Understanding how morality develops, why it varies so widely from culture to culture and why there can be no universal or objective morality are all important topics for discussion, but Sauer only addresses the first of these issues. Here Sauer is on target in noting that morality arises from the simple fact that humans are social animals. We must cooperate to survive and thus we need behavioral rules. That much is indisputable. But Sauer barely touches on the fact that morality evolves within different groups and cultures in very different ways. Some cultures require women to be covered from head to toe, prohibited from working outside the home and hand out the death penalty for adultery or blasphemy. Other cultures encourage nude beaches, disco dancing and drug and alcohol use. Some cultures are religiously governed, others completely secular and the moral standards in every culture are quite different. Of course there are some similarities between cultures because all human groups want to minimize violence and maximize safety and productivity. But they may take very different moral approaches to these issues.

Because what is considered good or bad varies so widely based on cultural context, it is obvious there can be no such thing as objective or universal morality. People from different cultures are different and social values differ not only from group to group but from individual to individual. Yet Sauer, relying on widely criticized leftist anthropologists, Wengrow and Graeber, claims that original human hunter gatherer societies were utopias of egalitarianism and further that such unproven hunter/gatherer equality is the natural state of human society. There its absolutely no evidence for this and it has never been true in the last 5000 years. Sauer admits there would have been alpha males in such primitive hunter/gatherer societies, but then argues that they would have been conveniently killed off, so that humanity would have eliminated its alpha male problem by eliminating those alpha male genes. Gosh, I wonder where Stalin, Hitler, Trump, Mao and Putin came from? We still seem to have this alpha male gene problem throughout the history of civilization.

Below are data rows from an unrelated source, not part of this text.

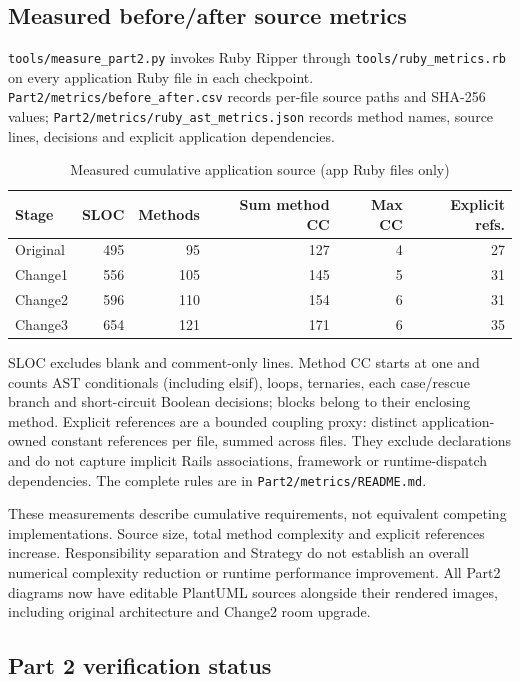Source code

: \documentclass[10pt,a4paper]{article}
\newcommand{\code}[1]{\texttt{\small #1}}
\begin{document}
\subsection{Measured before/after source metrics}

\code{tools/measure\_part2.py} invokes Ruby Ripper through \code{tools/ruby\_metrics.rb} on every application Ruby file in each checkpoint. \code{Part2/metrics/before\_after.csv} records per-file source paths and SHA-256 values; \code{Part2/metrics/ruby\_ast\_metrics.json} records method names, source lines, decisions and explicit application dependencies.

\begin{table}[H]
\centering
\caption{Measured cumulative application source (app Ruby files only)}
\begin{tabular}{lrrrrr}
\toprule
Stage & SLOC & Methods & Sum method CC & Max CC & Explicit refs.\\
\midrule
Original & 495 & 95 & 127 & 4 & 27\\
Change1 & 556 & 105 & 145 & 5 & 31\\
Change2 & 596 & 110 & 154 & 6 & 31\\
Change3 & 654 & 121 & 171 & 6 & 35\\
\bottomrule
\end{tabular}
\end{table}

SLOC excludes blank and comment-only lines. Method CC starts at one and counts AST conditionals (including elsif), loops, ternaries, each case/rescue branch and short-circuit Boolean decisions; blocks belong to their enclosing method. Explicit references are a bounded coupling proxy: distinct application-owned constant references per file, summed across files. They exclude declarations and do not capture implicit Rails associations, framework or runtime-dispatch dependencies. The complete rules are in \code{Part2/metrics/README.md}.

These measurements describe cumulative requirements, not equivalent competing implementations. Source size, total method complexity and explicit references increase. Responsibility separation and Strategy do not establish an overall numerical complexity reduction or runtime performance improvement. All Part2 diagrams now have editable PlantUML sources alongside their rendered images, including original architecture and Change2 room upgrade.

\subsection{Part 2 verification status}
\end{document}
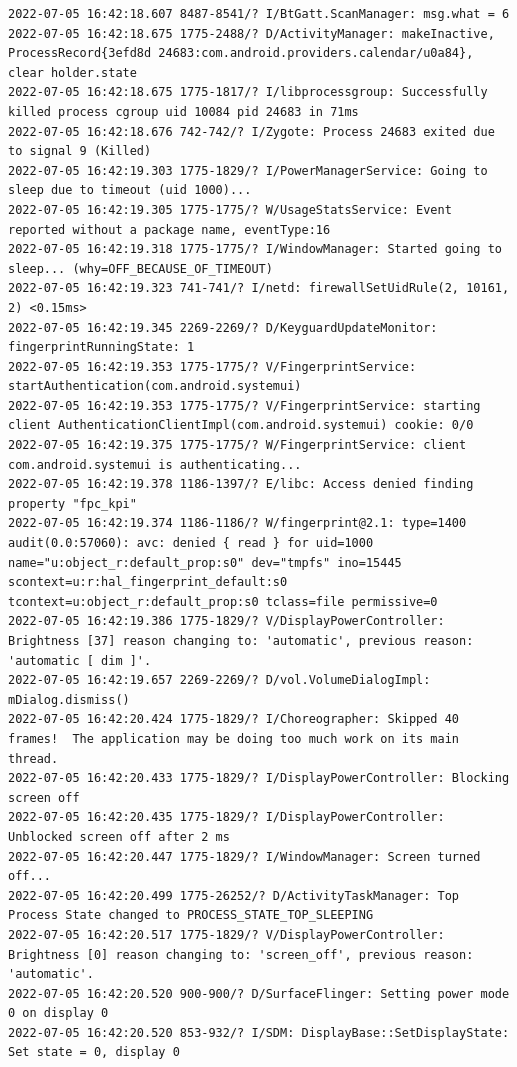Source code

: \documentclass[a4paper,12pt]{book}
\begin{document}
\begin{lstlisting}
2022-07-05 16:42:18.607 8487-8541/? I/BtGatt.ScanManager: msg.what = 6
2022-07-05 16:42:18.675 1775-2488/? D/ActivityManager: makeInactive, ProcessRecord{3efd8d 24683:com.android.providers.calendar/u0a84}, clear holder.state
2022-07-05 16:42:18.675 1775-1817/? I/libprocessgroup: Successfully killed process cgroup uid 10084 pid 24683 in 71ms
2022-07-05 16:42:18.676 742-742/? I/Zygote: Process 24683 exited due to signal 9 (Killed)
2022-07-05 16:42:19.303 1775-1829/? I/PowerManagerService: Going to sleep due to timeout (uid 1000)...
2022-07-05 16:42:19.305 1775-1775/? W/UsageStatsService: Event reported without a package name, eventType:16
2022-07-05 16:42:19.318 1775-1775/? I/WindowManager: Started going to sleep... (why=OFF_BECAUSE_OF_TIMEOUT)
2022-07-05 16:42:19.323 741-741/? I/netd: firewallSetUidRule(2, 10161, 2) <0.15ms>
2022-07-05 16:42:19.345 2269-2269/? D/KeyguardUpdateMonitor: fingerprintRunningState: 1
2022-07-05 16:42:19.353 1775-1775/? V/FingerprintService: startAuthentication(com.android.systemui)
2022-07-05 16:42:19.353 1775-1775/? V/FingerprintService: starting client AuthenticationClientImpl(com.android.systemui) cookie: 0/0
2022-07-05 16:42:19.375 1775-1775/? W/FingerprintService: client com.android.systemui is authenticating...
2022-07-05 16:42:19.378 1186-1397/? E/libc: Access denied finding property "fpc_kpi"
2022-07-05 16:42:19.374 1186-1186/? W/fingerprint@2.1: type=1400 audit(0.0:57060): avc: denied { read } for uid=1000 name="u:object_r:default_prop:s0" dev="tmpfs" ino=15445 scontext=u:r:hal_fingerprint_default:s0 tcontext=u:object_r:default_prop:s0 tclass=file permissive=0
2022-07-05 16:42:19.386 1775-1829/? V/DisplayPowerController: Brightness [37] reason changing to: 'automatic', previous reason: 'automatic [ dim ]'.
2022-07-05 16:42:19.657 2269-2269/? D/vol.VolumeDialogImpl: mDialog.dismiss()
2022-07-05 16:42:20.424 1775-1829/? I/Choreographer: Skipped 40 frames!  The application may be doing too much work on its main thread.
2022-07-05 16:42:20.433 1775-1829/? I/DisplayPowerController: Blocking screen off
2022-07-05 16:42:20.435 1775-1829/? I/DisplayPowerController: Unblocked screen off after 2 ms
2022-07-05 16:42:20.447 1775-1829/? I/WindowManager: Screen turned off...
2022-07-05 16:42:20.499 1775-26252/? D/ActivityTaskManager: Top Process State changed to PROCESS_STATE_TOP_SLEEPING
2022-07-05 16:42:20.517 1775-1829/? V/DisplayPowerController: Brightness [0] reason changing to: 'screen_off', previous reason: 'automatic'.
2022-07-05 16:42:20.520 900-900/? D/SurfaceFlinger: Setting power mode 0 on display 0
2022-07-05 16:42:20.520 853-932/? I/SDM: DisplayBase::SetDisplayState: Set state = 0, display 0

\end{lstlisting}
\end{document}
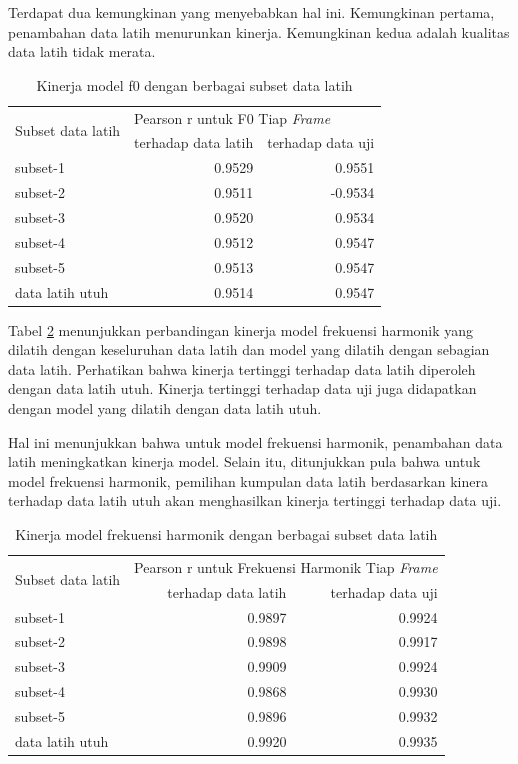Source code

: Terdapat dua kemungkinan yang menyebabkan hal ini. Kemungkinan pertama, penambahan data latih menurunkan kinerja. Kemungkinan kedua adalah kualitas data latih tidak merata.

\begin{table}[htbp]
    \centering
    \caption{Kinerja model f0 dengan berbagai subset data latih}\label{tab-f0-model-subset-results}
    \begin{tabular}{ |l|r|r| } 
     \hline
     \multirow{2}{*}{Subset data latih} & \multicolumn{2}{l|}{Pearson r untuk F0 Tiap \textit{Frame}} \\
     \cline{2-3}
     & terhadap data latih & terhadap data uji \\\hline
	subset-1          &0.9529  & 0.9551\\\hline
	subset-2          &0.9511  &-0.9534\\\hline
	subset-3          &0.9520  &0.9534\\\hline
	subset-4          &0.9512  &0.9547\\\hline
	subset-5          &0.9513  &0.9547\\\hline
	data latih utuh			 &0.9514  &0.9547\\\hline
    \end{tabular}
\end{table}

Tabel \ref{tab-freq-model-subset-results} menunjukkan  perbandingan kinerja model frekuensi harmonik yang dilatih dengan keseluruhan data latih dan model yang dilatih dengan sebagian data latih. Perhatikan bahwa kinerja tertinggi terhadap data latih diperoleh dengan data latih utuh. Kinerja tertinggi terhadap data uji juga didapatkan dengan model yang dilatih dengan data latih utuh. 

Hal ini menunjukkan bahwa untuk model frekuensi harmonik, penambahan data latih meningkatkan kinerja model. Selain itu, ditunjukkan pula bahwa untuk model frekuensi harmonik, pemilihan kumpulan data latih berdasarkan kinera terhadap data latih utuh akan menghasilkan kinerja tertinggi terhadap data uji.

\begin{table}[htbp]
    \centering
    \caption{Kinerja model frekuensi harmonik dengan berbagai subset data latih}\label{tab-freq-model-subset-results}
    \begin{tabular}{ |l|r|r| } 
     \hline
     \multirow{2}{*}{Subset data latih} & \multicolumn{2}{l|}{Pearson r untuk Frekuensi Harmonik Tiap \textit{Frame}} \\
     \cline{2-3}
     & terhadap data latih & terhadap data uji \\\hline
	subset-1      &0.9897  &0.9924\\\hline
	subset-2      &0.9898  &0.9917\\\hline
	subset-3      &0.9909  &0.9924\\\hline
	subset-4      &0.9868  &0.9930\\\hline
	subset-5      &0.9896  &0.9932\\\hline
	data latih utuh      &0.9920  &0.9935\\\hline
    \end{tabular}
\end{table}

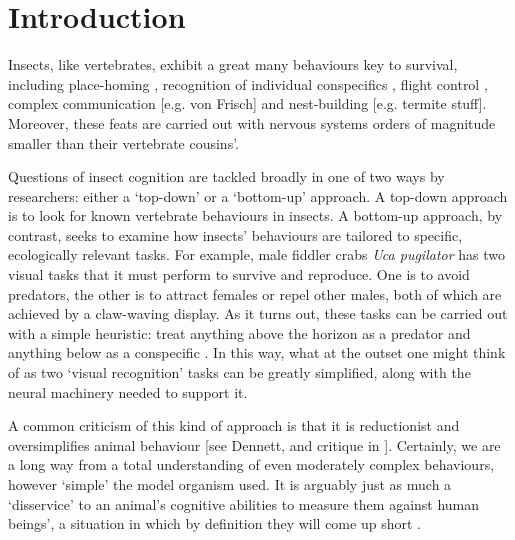\section{Introduction}

Insects, like vertebrates, exhibit a great many behaviours key to survival, including place-homing \cite{Ofstad2011}, recognition of individual conspecifics \cite{Sheehan2008}, flight control \cite{Taylor2001,Gotz1987}, complex communication [e.g. von Frisch] and nest-building [e.g. termite stuff].
Moreover, these feats are carried out with nervous systems orders of magnitude smaller than their vertebrate cousins'.

Questions of insect cognition are tackled broadly in one of two ways by researchers: either a `top-down' or a `bottom-up' approach.
A top-down approach is to look for known vertebrate behaviours in insects.
A bottom-up approach, by contrast, seeks to examine how insects' behaviours are tailored to specific, ecologically relevant tasks.
For example, male fiddler crabs \emph{Uca pugilator} has two visual tasks that it must perform to survive and reproduce.
One is to avoid predators, the other is to attract females or repel other males, both of which are achieved by a claw-waving display.
As it turns out, these tasks can be carried out with a simple heuristic: treat anything above the horizon as a predator and anything below as a conspecific \cite{Layne1997}.
In this way, what at the outset one might think of as two `visual recognition' tasks can be greatly simplified, along with the neural machinery needed to support it.

A common criticism of this kind of approach is that it is reductionist and oversimplifies animal behaviour [see Dennett, and critique in \cite{Shettleworth2010}].
Certainly, we are a long way from a total understanding of even moderately complex behaviours, however `simple' the model organism used.
It is arguably just as much a `disservice' to an animal's cognitive abilities to measure them against human beings', a situation in which by definition they will come up short \cite{Doring2011}.

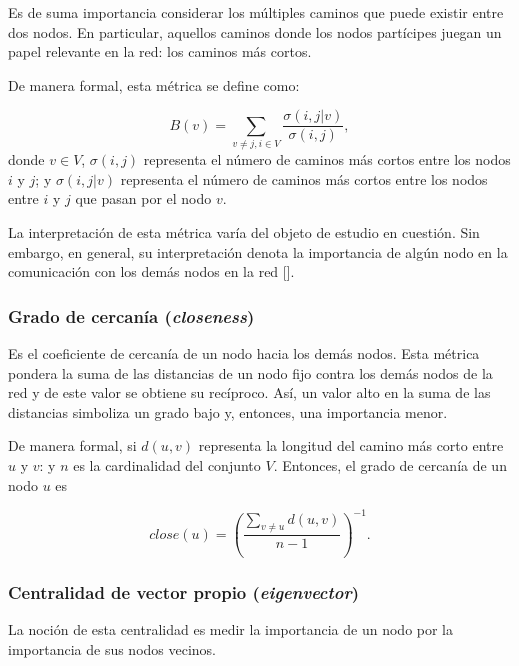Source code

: \documentclass[../main.tex]{subfiles}
\begin{document}
Es de suma importancia considerar los múltiples caminos que puede existir entre dos nodos.  En particular, aquellos caminos donde los nodos partícipes juegan un papel relevante en la red: los caminos más cortos. 

De manera formal, esta métrica se define como: 

\begin{equation}
    \label{eq:betweennes}
    B(v) = \sum_{v \neq j, i \in V} \frac{ \sigma( i,j | v) }{\sigma( i,j)} ,  
\end{equation}
donde $v \in V$, $\sigma(i,j)$ representa el número de caminos más cortos entre los nodos $i$ y $j$; y $\sigma(i,j|v)$ representa el número de caminos más cortos entre los nodos  entre $i$ y $j$ que pasan por el nodo $v$. 

La interpretación de esta métrica varía del objeto de estudio en cuestión. Sin embargo, en general, su interpretación denota la  importancia de algún nodo en la comunicación con los demás nodos en la red [\cite{newman2018networks}]. 


\subsubsection{Grado de cercanía (\textit{closeness}) }

Es el coeficiente de cercanía de un nodo hacia los demás nodos. Esta métrica pondera la suma de las distancias de un nodo fijo contra los demás nodos de la red y de este valor se obtiene su recíproco. Así, un valor alto en la suma de las distancias simboliza un grado bajo y, entonces, una importancia menor. 

De manera formal, si $d(u,v)$ representa la longitud del camino más corto entre $u$ y $v$: y $n$ es la cardinalidad del conjunto $V$. Entonces, el grado de cercanía de un nodo $u$ es 

\begin{equation}
    \label{marcoteorico_closeness}
    close(u) = \left(\frac{\sum_{v \neq u} d(u,v) }{n-1} \right) ^{-1}.
\end{equation}





\subsubsection{Centralidad de vector propio (\textit{eigenvector}) }


La noción de esta centralidad es medir la importancia de un nodo por la importancia de sus nodos vecinos. 
\end{document}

Having put his foot on the scale for radical egalitarianism, Sauer then spends the last part of the book lecturing us on the moral correctness of wokeness, effective altruism, critical race theory, and all the other once trendy leftist academic, anti-free-market ideologies. This is done under the guise of explaining how morality evolves. Moral standards within a culture are of course always changing, but making a value judgment that the woke development is getting better undermines Sauer's supposedly scientific approach to his topic. Unless universal morality exists Sauer has no basis for comparison to say whether leftist wokeism constitutes moral progress or moral deterioration. One would imagine that he views these moral developments as a response to living in a broader more complex society. But of course we just had a US election where those moral values were resoundingly rejected. Presumably Sauer would not consider that to be moral progress.

In any case the book holds itself out as a history of moral development but quicklyy becomes a leftist political tract of little interest that no one needs to read.

An insidiously bad book on "good" and "evil"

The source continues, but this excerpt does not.